Ainda que não existisse uma regra definitiva sobre a escolha dos missi, é seguro afirmar que as missatica eram compostas de dois personagens, em geral um laico e um eclesiástico.12 Teodulfo teria sido, nessa missão de 797-798 E.C., um missus “extraordinário”, segundo a classificação historiográfica (Werner, 1980), isto é, um enviado real atuando fora da circunscrição de sua autoridade13 – atente-se que Orleães dista, ao menos, 630 quilômetros de Narbona, uma das cidades pelas quais Teodulfo passou. De fato, esta é uma característica das missatica do período de Carlos I: recorrer a agentes externos para atuar nas zonas periféricas de seu domínio. A partir do segundo terço do século IX, o recrutamento dos missi dominici por parte da autoridade carolíngia se faria cada vez mais no seio das elites locais (Grunin, 2019).

Pouco após sua atuação como missus,14 Teodulfo compôs um poema inspirado nesta experiência. Intitulado, na edição publicada em 1881 dos Monumenta Germaniae Historica (MGH), como Contra Iudices (“Contra os juízes”),15 os 956 versos – o mais longo dos cerca de 70 poemas compostos pelo visigodo16 – mostram um homem apaixonado pela justiça e pela defesa dos miseráveis.

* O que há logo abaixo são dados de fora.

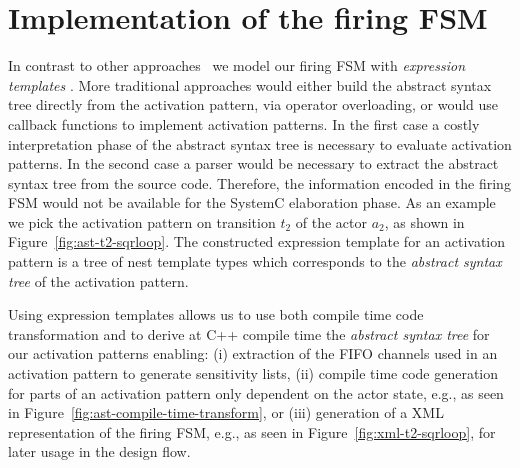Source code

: \section{Implementation of the firing FSM}\label{sec:systemoc-implementation}

In contrast to other approaches~\cite{herrerasystemc:2004, PS:2005, PS:2004} we model our firing FSM with \emph{expression templates} \cite{veldhuizen:1995}.
More traditional approaches would either build the abstract syntax tree directly from the activation pattern, via operator overloading, or would use callback functions to implement activation patterns.
In the first case a costly interpretation phase of the abstract syntax tree is necessary to evaluate activation patterns.
In the second case a parser would be necessary to extract the abstract syntax tree from the source code.
Therefore, the information encoded in the firing FSM would not be available for the SystemC elaboration phase.
As an example we pick the activation pattern on transition $t_2$ of the  actor $a_2$, as shown in Figure~\ref{fig:ast-t2-sqrloop}.
The constructed expression template for an activation pattern is a tree of nest template types which corresponds to the \emph{abstract syntax tree} of the activation pattern.%


Using expression templates allows us to use both compile time code transformation and to derive at C++ compile time the \emph{abstract syntax tree} for our activation patterns enabling:
(i) extraction of the FIFO channels used in an activation pattern to generate sensitivity lists,
(ii) compile time code generation for parts of an activation pattern only dependent on the actor state, e.g., as seen in Figure~\ref{fig:ast-compile-time-transform}, or
(iii) generation of a XML representation of the firing FSM, e.g., as seen in Figure~\ref{fig:xml-t2-sqrloop}, for later usage in the design flow.

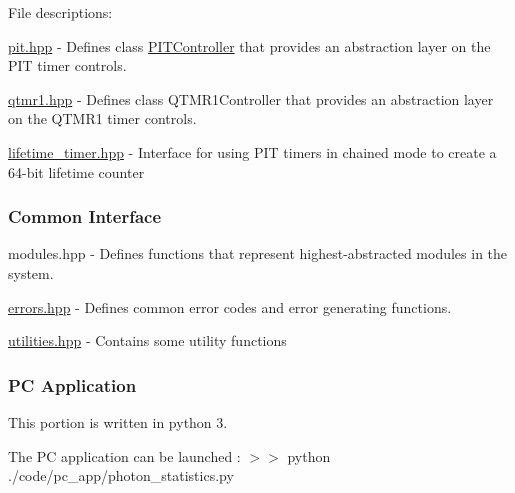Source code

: File descriptions\+:


\begin{DoxyItemize}
\item {\ttfamily \hyperlink{pit_8hpp}{pit.\+hpp}} -\/ Defines {\ttfamily class \hyperlink{classPITController}{P\+I\+T\+Controller}} that provides an abstraction layer on the P\+IT timer controls.
\item {\ttfamily \hyperlink{qtmr1_8hpp}{qtmr1.\+hpp}} -\/ Defines \textquotesingle{}class Q\+T\+M\+R1\+Controller\textquotesingle{} that provides an abstraction layer on the Q\+T\+M\+R1 timer controls.
\item {\ttfamily \hyperlink{lifetime__timer_8hpp}{lifetime\+\_\+timer.\+hpp}} -\/ Interface for using P\+IT timers in chained mode to create a 64-\/bit lifetime counter
\end{DoxyItemize}

\subsubsection*{Common Interface}


\begin{DoxyItemize}
\item {\ttfamily modules.\+hpp} -\/ Defines functions that represent highest-\/abstracted modules in the system.
\item {\ttfamily \hyperlink{errors_8hpp}{errors.\+hpp}} -\/ Defines common error codes and error generating functions.
\item {\ttfamily \hyperlink{utilities_8hpp}{utilities.\+hpp}} -\/ Contains some utility functions
\end{DoxyItemize}

\subsubsection*{PC Application}

This portion is written in python 3.

The PC application can be launched \+: {\ttfamily $>$$>$ python ./code/pc\+\_\+app/photon\+\_\+statistics.py} 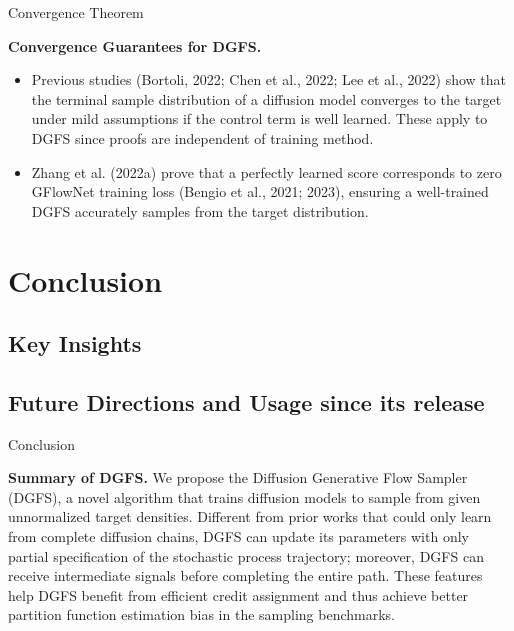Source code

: \documentclass[aspectratio=169,xcolor=dvipsnames]{beamer}
\begin{document}
\begin{frame}[t]{Convergence Theorem}
\footnotesize

\textbf{Convergence Guarantees for DGFS.}
\begin{itemize}\itemsep2pt
  \item Previous studies (Bortoli, 2022; Chen et al., 2022; Lee et al., 2022) show that the terminal sample distribution of a diffusion model converges to the target under mild assumptions if the control term is well learned. These apply to DGFS since proofs are independent of training method.
  \item Zhang et al. (2022a) prove that a perfectly learned score corresponds to zero GFlowNet training loss (Bengio et al., 2021; 2023), ensuring a well-trained DGFS accurately samples from the target distribution.
\end{itemize}

\end{frame}



\section{Conclusion}

\subsection{Key Insights}

\subsection{Future Directions and Usage since its release}

\begin{frame}{Conclusion}
\footnotesize

\textbf{Summary of DGFS.} We propose the Diffusion Generative Flow Sampler (DGFS), a novel algorithm that trains diffusion models to sample from given unnormalized target densities. Different from prior works that could only learn from complete diffusion chains, DGFS can update its parameters with only partial specification of the stochastic process trajectory; moreover, DGFS can receive intermediate signals before completing the entire path. These features help DGFS benefit from efficient credit assignment and thus achieve better partition function estimation bias in the sampling benchmarks.

\end{frame}
\end{document}
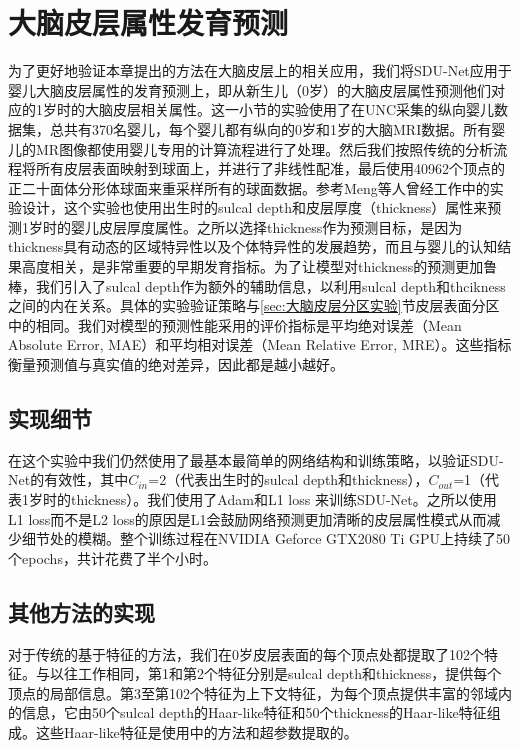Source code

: 
\section{大脑皮层属性发育预测}\label{sec:大脑皮层属性发育预测}
为了更好地验证本章提出的方法在大脑皮层上的相关应用，我们将SDU-Net应用于婴儿大脑皮层属性的发育预测上，即从新生儿（0岁）的大脑皮层属性预测他们对应的1岁时的大脑皮层相关属性。这一小节的实验使用了在UNC采集的纵向婴儿数据集，总共有370名婴儿，每个婴儿都有纵向的0岁和1岁的大脑MRI数据。所有婴儿的MR图像都使用婴儿专用的计算流程\cite{li2015construction}进行了处理。然后我们按照传统的分析流程将所有皮层表面映射到球面上，并进行了非线性配准，最后使用40962个顶点的正二十面体分形体球面来重采样所有的球面数据。参考Meng等人\cite{meng2017can}曾经工作中的实验设计，这个实验也使用出生时的sulcal depth和皮层厚度（thickness）属性来预测1岁时的婴儿皮层厚度属性。之所以选择thickness作为预测目标，是因为thickness具有动态的区域特异性以及个体特异性的发展趋势，而且与婴儿的认知结果高度相关\cite{gilmore2018imaging}，是非常重要的早期发育指标。为了让模型对thickness的预测更加鲁棒，我们引入了sulcal depth作为额外的辅助信息，以利用sulcal depth和thcikness之间的内在关系\cite{li2015spatial}。具体的实验验证策略与\ref{sec:大脑皮层分区实验}节皮层表面分区中的相同。我们对模型的预测性能采用的评价指标是平均绝对误差（Mean Absolute Error, MAE）和平均相对误差（Mean Relative Error, MRE）。这些指标衡量预测值与真实值的绝对差异，因此都是越小越好。

\subsection{实现细节}
在这个实验中我们仍然使用了最基本最简单的网络结构和训练策略，以验证SDU-Net的有效性，其中$C_{in}$=2（代表出生时的sulcal depth和thickness），$C_{out}$=1（代表1岁时的thickness）。我们使用了Adam和L1 loss 来训练SDU-Net。之所以使用L1 loss而不是L2 loss的原因是L1会鼓励网络预测更加清晰的皮层属性模式从而减少细节处的模糊\cite{isola2017image}。整个训练过程在NVIDIA Geforce GTX2080 Ti GPU上持续了50个epochs，共计花费了半个小时。

\subsection{其他方法的实现}
对于传统的基于特征的方法，我们在0岁皮层表面的每个顶点处都提取了102个特征。与以往工作\cite{meng2017can}相同，第1和第2个特征分别是sulcal depth和thickness，提供每个顶点的局部信息。第3至第102个特征为上下文特征，为每个顶点提供丰富的邻域内的信息，它由50个sulcal depth的Haar-like特征和50个thickness的Haar-like特征组成。这些Haar-like特征是使用\cite{meng2017can}中的方法和超参数提取的。


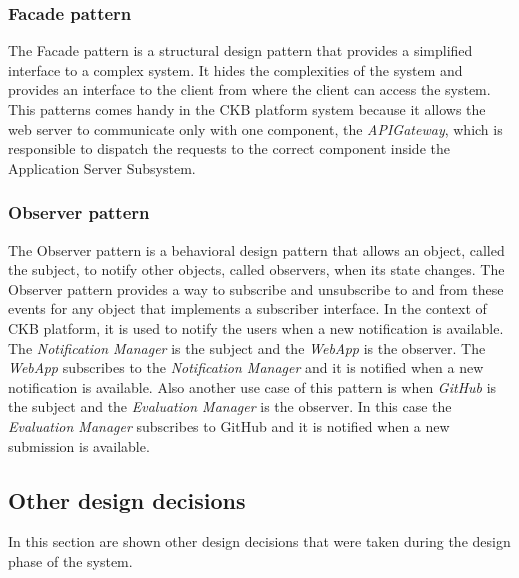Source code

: \subsubsection{Facade pattern}
The Facade pattern is a structural design pattern that provides a simplified interface to a complex system. It hides the complexities of the system and provides an interface to the client from where the client can access the system.
This patterns comes handy in the CKB platform system because it allows the web server to communicate only with one component, the \textit{APIGateway}, which is responsible to dispatch the requests to the correct component inside the Application Server Subsystem.
\subsubsection{Observer pattern}
The Observer pattern is a behavioral design pattern that allows an object, called the subject, to notify other objects, called observers, when its state changes. The Observer pattern provides a way to subscribe and unsubscribe to and from these events for any object that implements a subscriber interface. In the context of CKB platform, it is used to notify the users when a new notification is available. The \textit{Notification Manager} is the subject and the \textit{WebApp} is the observer. The \textit{WebApp} subscribes to the \textit{Notification Manager} and it is notified when a new notification is available. Also another use case of this pattern is when \textit{GitHub} is the subject and the \textit{Evaluation Manager} is the observer. In this case the \textit{Evaluation Manager} subscribes to GitHub and it is notified when a new submission is available.
\subsection{Other design decisions}
In this section are shown other design decisions that were taken during the design phase of the system.
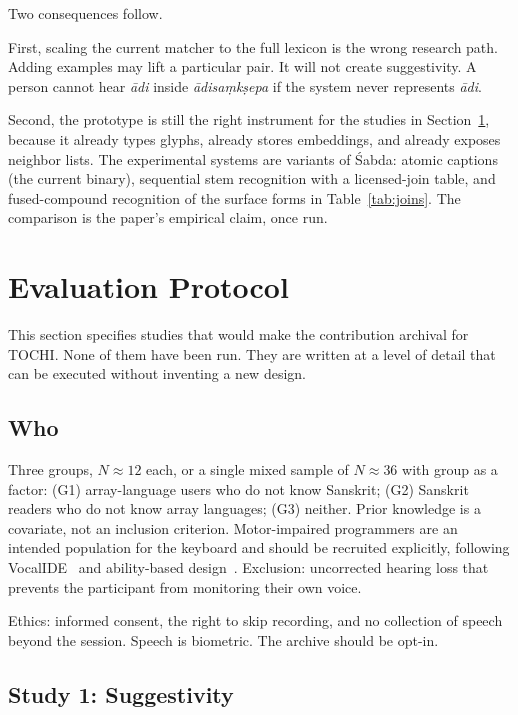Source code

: \documentclass[manuscript, review, anonymous]{acmart}
\begin{document}
Two consequences follow.

First, scaling the current matcher to the full lexicon is the wrong research path. Adding examples may lift a particular pair. It will not create suggestivity. A person cannot hear \textit{{\=a}di} inside \textit{{\=a}disa{\d{m}}k{\d{s}}epa} if the system never represents \textit{{\=a}di}.

Second, the prototype is still the right instrument for the studies in Section~\ref{sec:eval}, because it already types glyphs, already stores embeddings, and already exposes neighbor lists. The experimental systems are variants of {\'S}abda: atomic captions (the current binary), sequential stem recognition with a licensed-join table, and fused-compound recognition of the surface forms in Table~\ref{tab:joins}. The comparison is the paper's empirical claim, once run.

\section{Evaluation Protocol}
\label{sec:eval}

This section specifies studies that would make the contribution archival for TOCHI. None of them have been run. They are written at a level of detail that can be executed without inventing a new design.

\subsection{Who}

Three groups, $N \approx 12$ each, or a single mixed sample of $N \approx 36$ with group as a factor: (G1) array-language users who do not know Sanskrit; (G2) Sanskrit readers who do not know array languages; (G3) neither. Prior knowledge is a covariate, not an inclusion criterion. Motor-impaired programmers are an intended population for the keyboard and should be recruited explicitly, following VocalIDE~\cite{RosenblattVocalIDE} and ability-based design~\cite{Wobbrock2011Ability}. Exclusion: uncorrected hearing loss that prevents the participant from monitoring their own voice.

Ethics: informed consent, the right to skip recording, and no collection of speech beyond the session. Speech is biometric. The archive should be opt-in.

\subsection{Study 1: Suggestivity}
\end{document}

Embora a questão da autoria na Idade Média seja um tema bastante debatido entre os especialistas do período,17 é seguro afirmar que o Poema 28 se originou da pena de Teodulfo (Schaller, 1962). Seus escritos sobreviveram em 22 manuscritos, divididos em treze famílias. O Poema 28 consta em quatro desses manuscritos (H2, L1, M e P1). O mais antigo, o manuscrito M (Codex Mediol. Ambros. C 74), proveniente de Milão, é datado de meados do século X.18 Existem evidências de que estes textos poéticos, especialmente os de Teodulfo,19 circulavam pela corte, sendo declamados em eventos públicos (Godman, 1985).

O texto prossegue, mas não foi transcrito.